Saturday, June 8, 2013

Arrgh - how do you define a style that says "Tess"?

I could not believe how hard it was to sit down and find designs and styles and colors that would help define me and help me stand out.  I need to brand myself - so says the books, the experts, and my publisher.

What happens when I can't define a style on the outside that defines who I am on the inside?  I can tell you that it makes me crazy wondering what I'm going to present to the world. Don't I  already make those decisions every day when I walk out the door or write something that will be read by others anyway?

It really shouldn't be such a hard decision: colors, templates, and a design to represent me. It was.

But when I stumbled upon a background with Buddha, only half his face in quiet repose, I realized that this was who I was on the inside.  At least that is who I try to remember, along with my Christian faith. Buddha has the words that help me calm and center myself in order to find my way.

So, as a writer, I'll always go back to the inner me. I'll tell you upfront that it doesn't mean I write in one medium or genre.  I like to try new things, stretch myself, take on something I've never thought of or tried.  Part of this comes from hating to be defined, and part of that comes from the desire to model courage and vulnerability to my writing students.

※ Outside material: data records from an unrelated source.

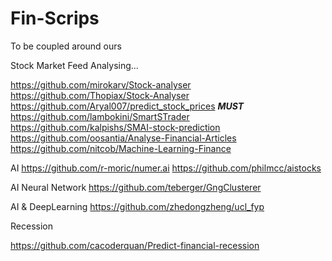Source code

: # Fin-Scrips
To be coupled around ours

Stock Market Feed Analysing...


https://github.com/mirokarv/Stock-analyser
https://github.com/Thopiax/Stock-Analyser
https://github.com/Aryal007/predict_stock_prices *****MUST*****
https://github.com/lambokini/SmartSTrader
https://github.com/kalpishs/SMAI-stock-prediction
https://github.com/oosantia/Analyse-Financial-Articles
https://github.com/nitcob/Machine-Learning-Finance

AI 
https://github.com/r-moric/numer.ai
https://github.com/philmcc/aistocks

AI Neural Network
https://github.com/teberger/GngClusterer

AI & DeepLearning 
https://github.com/zhedongzheng/ucl_fyp

Recession

https://github.com/cacoderquan/Predict-financial-recession
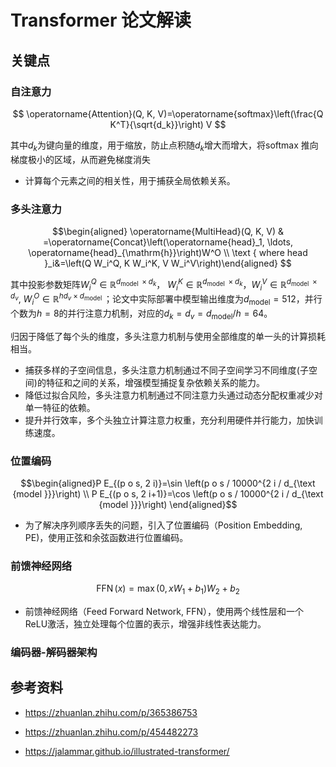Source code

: # Transformer 论文解读



## 关键点

### 自注意力

$$
\operatorname{Attention}(Q, K, V)=\operatorname{softmax}\left(\frac{Q K^T}{\sqrt{d_k}}\right) V
$$

其中$d_k$为键向量的维度，用于缩放，防止点积随$d_k$增大而增大，将softmax 推向梯度极小的区域，从而避免梯度消失

* 计算每个元素之间的相关性，用于捕获全局依赖关系。

### 多头注意力

$$\begin{aligned} \operatorname{MultiHead}(Q, K, V) & =\operatorname{Concat}\left(\operatorname{head}_1, \ldots, \operatorname{head}_{\mathrm{h}}\right)W^O  \\ \text { where head }_i&=\left(Q W_i^Q, K W_i^K, V W_i^V\right)\end{aligned}  $$

其中投影参数矩阵$W_i^Q \in \mathbb{R}^{d_{\text {model }} \times d_k}$， $W_i^K \in \mathbb{R}^{d_{\text {model }} \times d_k}$，$W_i^V \in \mathbb{R}^{d_{\text {model }} \times d_v}$, $W_i^O \in \mathbb{R}^{hd_v \times d_{\text {model }} }$；论文中实际部署中模型输出维度为$d_{\text{model}}=512$，并行个数为$h=8$的并行注意力机制，对应的$d_k=d_v=d_{\text{model}}/h=64$。

归因于降低了每个头的维度，多头注意力机制与使用全部维度的单一头的计算损耗相当。

* 捕获多样的子空间信息，多头注意力机制通过不同子空间学习不同维度(子空间)的特征和之间的关系，增强模型捕捉复杂依赖关系的能力。
* 降低过拟合风险，多头注意力机制通过不同注意力头通过动态分配权重减少对单一特征的依赖。
* 提升并行效率，多个头独立计算注意力权重，充分利用硬件并行能力，加快训练速度。

### 位置编码

$$\begin{aligned}P E_{(p o s, 2 i)}=\sin \left(p o s / 10000^{2 i / d_{\text {model }}}\right)  \\ P E_{(p o s, 2 i+1)}=\cos \left(p o s / 10000^{2 i / d_{\text {model }}}\right) \end{aligned}$$

* 为了解决序列顺序丢失的问题，引入了位置编码（Position Embedding, PE)，使用正弦和余弦函数进行位置编码。

### 前馈神经网络

$$\operatorname{FFN}(x)=\max \left(0, x W_1+b_1\right) W_2+b_2$$

* 前馈神经网络（Feed Forward Network, FFN），使用两个线性层和一个ReLU激活，独立处理每个位置的表示，增强非线性表达能力。

### 编码器-解码器架构

## 参考资料

* https://zhuanlan.zhihu.com/p/365386753
* https://zhuanlan.zhihu.com/p/454482273

* https://jalammar.github.io/illustrated-transformer/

I am completely cognizant of the blessing of living right here and now where I can publish to the Internet, have access to great education and mentors, send work into publishers of my choosing, and see my words in places that writers in generations before me never dreamed. I've already had something I wrote in a moment of passion on a discussion board become one of those inspirational emails that gets passed around for years, luckily it was a good post.  I can't find the original post, but the email that I saw recently, 10 years after the original, was pretty close. (I'll write more on that another day...it's worthy of an entire post on its own.)

When I get into a whirlwind of chaos trying to fly in new directions, I'll come back to the picture here of Buddha to calm my feathers, settle down, and aim at the horizon again.